Dann der erste Hammer: Für Gerhard Dietz gibt’s nur 178 Voten. 4,6 Prozent. Dass der Sozialdemokrat in die Stichwahl kommt, war nicht erwartet worden. Aber so eine Klatsche, das ist bitter. Der einstige Oberbürgermeister vom badischen Rheinstetten lässt sich denn auch nur ganz kurz blicken und ist ganz schnell wieder weg.

Hammer Nummer 2: Daniel Töpfer bekommt 1928 Stimmen. Das sind 49,81 Prozent, hauchdünn unter der absoluten Mehrheit. Der junge Mann im dunklen Anzug ist erst kurz Verkündung des Resultats im Rathaus eingetroffen.

Hammer Nummer 3: Amtsinhaberin Kreutel kommt auf 1720 Stimmen, 208 weniger als ihr Herausforderer. 44,43 Prozent sind das.
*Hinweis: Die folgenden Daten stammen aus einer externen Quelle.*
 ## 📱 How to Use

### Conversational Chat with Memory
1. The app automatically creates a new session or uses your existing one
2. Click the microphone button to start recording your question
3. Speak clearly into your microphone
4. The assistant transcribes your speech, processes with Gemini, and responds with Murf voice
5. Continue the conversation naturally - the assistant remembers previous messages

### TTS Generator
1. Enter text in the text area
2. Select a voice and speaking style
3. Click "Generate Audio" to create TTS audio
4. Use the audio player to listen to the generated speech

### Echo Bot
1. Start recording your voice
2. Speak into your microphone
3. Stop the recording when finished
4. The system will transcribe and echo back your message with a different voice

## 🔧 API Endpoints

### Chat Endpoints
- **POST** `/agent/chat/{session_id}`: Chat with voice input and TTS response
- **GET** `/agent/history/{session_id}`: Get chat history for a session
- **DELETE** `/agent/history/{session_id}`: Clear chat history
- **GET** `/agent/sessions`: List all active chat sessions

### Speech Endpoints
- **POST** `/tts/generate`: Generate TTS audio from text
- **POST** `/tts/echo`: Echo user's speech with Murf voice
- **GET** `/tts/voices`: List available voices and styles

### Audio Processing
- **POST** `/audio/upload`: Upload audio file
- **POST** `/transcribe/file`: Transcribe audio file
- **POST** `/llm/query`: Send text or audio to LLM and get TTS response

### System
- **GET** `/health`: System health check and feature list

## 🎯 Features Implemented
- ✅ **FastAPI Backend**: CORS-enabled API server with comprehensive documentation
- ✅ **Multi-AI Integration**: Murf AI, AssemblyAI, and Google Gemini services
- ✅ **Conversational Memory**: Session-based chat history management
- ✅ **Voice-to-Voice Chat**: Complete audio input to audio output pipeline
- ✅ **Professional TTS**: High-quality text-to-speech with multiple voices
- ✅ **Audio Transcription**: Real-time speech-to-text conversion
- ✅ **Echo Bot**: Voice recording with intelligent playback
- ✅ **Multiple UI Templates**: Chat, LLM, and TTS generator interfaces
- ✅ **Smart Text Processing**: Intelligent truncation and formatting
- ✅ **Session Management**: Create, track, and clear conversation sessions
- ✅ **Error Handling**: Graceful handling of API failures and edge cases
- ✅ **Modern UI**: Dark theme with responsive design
Sie hat die Stichwahl, man muss es so sagen, gerade noch geschafft.

Ihre Bürgermeister-Kollegen, die wahrscheinlich am ehesten nachvollziehen können, wie man sich in solch einem Moment fühlt, sprechen ihr gut zu. Die einstige deutsche Meisterin im Diskuswerfen macht aus ihrer Enttäuschung keinen Hehl. Geschäftsmäßig lobt sie die mit 64,61 Prozent tatsächlich sehr hohe Wahlbeteiligung. Dann: „Ich hatte zumindest das beste Ergebnis erwartet“, sagt sie, erkennbar geschockt. „Jetzt geht es weiter. Ich werde kämpfen.“ Ob die Dauerquerelen im Gemeinderat und die Auseinandersetzung mit ihrem einstigen Hauptamtsleiter Jürgen Troll maßgeblich zu dem Dämpfer beigetragen haben, will sie nicht sagen.

Das will auch der gefühlte Gewinner des Abends nicht. „Die Wähler haben die vergangenen acht Jahre bewertet“, erklärt Daniel Töpfer ohne Euphorie in der Stimme. „Die Botschaft ist eindeutig: Die Mehrheit will einen Neustart. Dafür werde ich kämpfen und zwei Wochen Gas geben.“

Inzwischen ist ein weiterer Bürgermeister eingetroffen: Jürgen Troll aus Heimsheim. Der frühere Hauptamtsleiter hatte im Zorn das Weissacher Rathaus verlassen. Nein, das Ergebnis will er nicht kommentieren, sagt er. Dabei grinst der Intimfeind Kreutels über beide Backen.